Okay, so I am practicing for a couple of Tuesday’s. Will I find anything to say? Will anyone read it? Share my thoughts with others? Learn from others?
This will be my sixth year of blogging. I am remembering the inspiration and fellowship created during this challenge. I sometimes want to write and challenge myself. My word,OLW, for 2021 is Acceptance. It is not control, I keep reminding myself. So I will accept this challenge and hope for the best.
First, I need to take care of myself. Instead, I have been busy taking care of others. So I am about to sit down and watch some of beloved “Downton Abbey” series, put my feet up, eat bon-bons (the leftover chocolate covered strawberries I made), and not feel quilty!

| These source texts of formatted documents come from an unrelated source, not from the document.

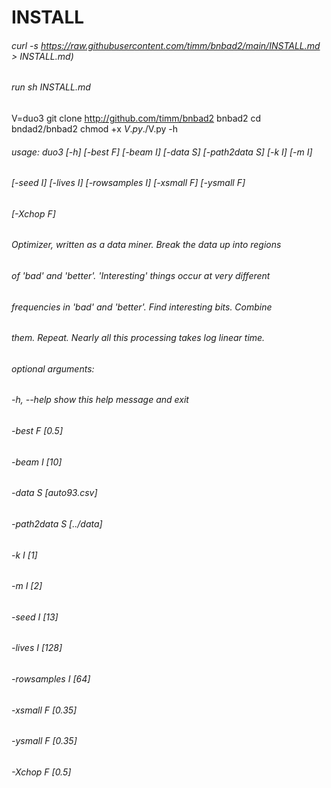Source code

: # INSTALL

###### curl -s https://raw.githubusercontent.com/timm/bnbad2/main/INSTALL.md > INSTALL.md)
###### run sh INSTALL.md

V=duo3
git clone http://github.com/timm/bnbad2 bnbad2
cd bndad2/bnbad2
chmod +x $V.py
./$V.py -h


###### usage: duo3 [-h] [-best F] [-beam I] [-data S] [-path2data S] [-k I] [-m I]
######             [-seed I] [-lives I] [-rowsamples I] [-xsmall F] [-ysmall F]
######             [-Xchop F]
###### 
###### Optimizer, written as a data miner.  Break the data up into regions
###### of 'bad' and 'better'. 'Interesting' things occur at very different
###### frequencies in 'bad' and 'better'. Find interesting bits. Combine
###### them. Repeat. Nearly all this processing takes log linear time.
###### 
###### optional arguments:
######   -h, --help     show this help message and exit
######   -best F        [0.5]
######   -beam I        [10]
######   -data S        [auto93.csv]
######   -path2data S   [../data]
######   -k I           [1]
######   -m I           [2]
######   -seed I        [13]
######   -lives I       [128]
######   -rowsamples I  [64]
######   -xsmall F      [0.35]
######   -ysmall F      [0.35]
######   -Xchop F       [0.5]

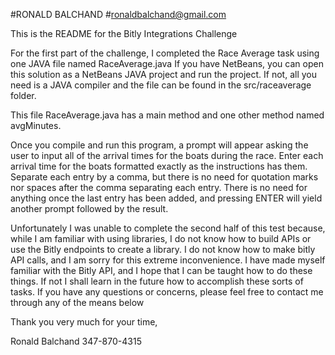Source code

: #RONALD BALCHAND
#ronaldbalchand@gmail.com

This is the README for the Bitly Integrations Challenge

For the first part of the challenge, I completed the Race Average task using one JAVA file named RaceAverage.java
If you have NetBeans, you can open this solution as a NetBeans JAVA project and run the project. If not, all you need is
a JAVA compiler and the file can be found in the src/raceaverage folder.

This file RaceAverage.java has a main method and one other method named avgMinutes.

Once you compile and run this program, a prompt will appear asking the user to input all of the arrival times for the boats 
during the race.
Enter each arrival time for the boats formatted exactly as the instructions has them. Separate each entry by a comma, 
but there is no need for quotation marks nor spaces after the comma separating each entry. There is no need for anything once the last
entry has been added, and pressing ENTER will yield another prompt followed by the result.

Unfortunately I was unable to complete the second half of this test because, while I am familiar with using libraries, I do not know how to build APIs
or use the Bitly endpoints to create a library. I do not know how to make bitly API calls, and I am sorry for this extreme inconvenience.
I have made myself familiar with the Bitly API, and I hope that I can be taught how to do these things. If not I shall learn in the future how to accomplish these 
sorts of tasks. If you have any questions or concerns, please feel free to contact me through any of the means below

Thank you very much for your time,

Ronald Balchand
347-870-4315
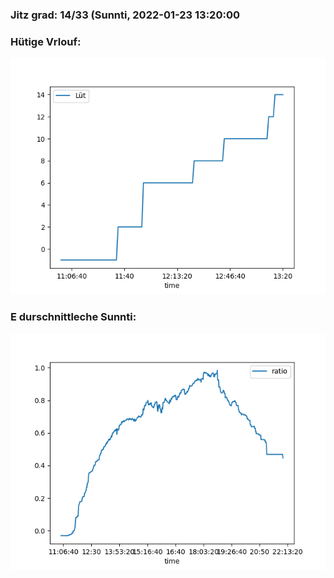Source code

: ### Jitz grad: 14/33 (Sunnti, 2022-01-23 13:20:00

### Hütige Vrlouf:
![Graph](Today.png)

### E durschnittleche Sunnti:
![Graph](Sunnti.png)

I think many of us have the same thought bubbles pop into our heads, but then somehow we miraculously do it! A few things see me through the challenge each year (this will be my fifth). One is that Slices don’t have to be very long. Another is that if I return to my five senses, I find Slices in the everyday ordinary experiences and occurrences — things I see, hear, smell, taste, and touch. We can do this, right?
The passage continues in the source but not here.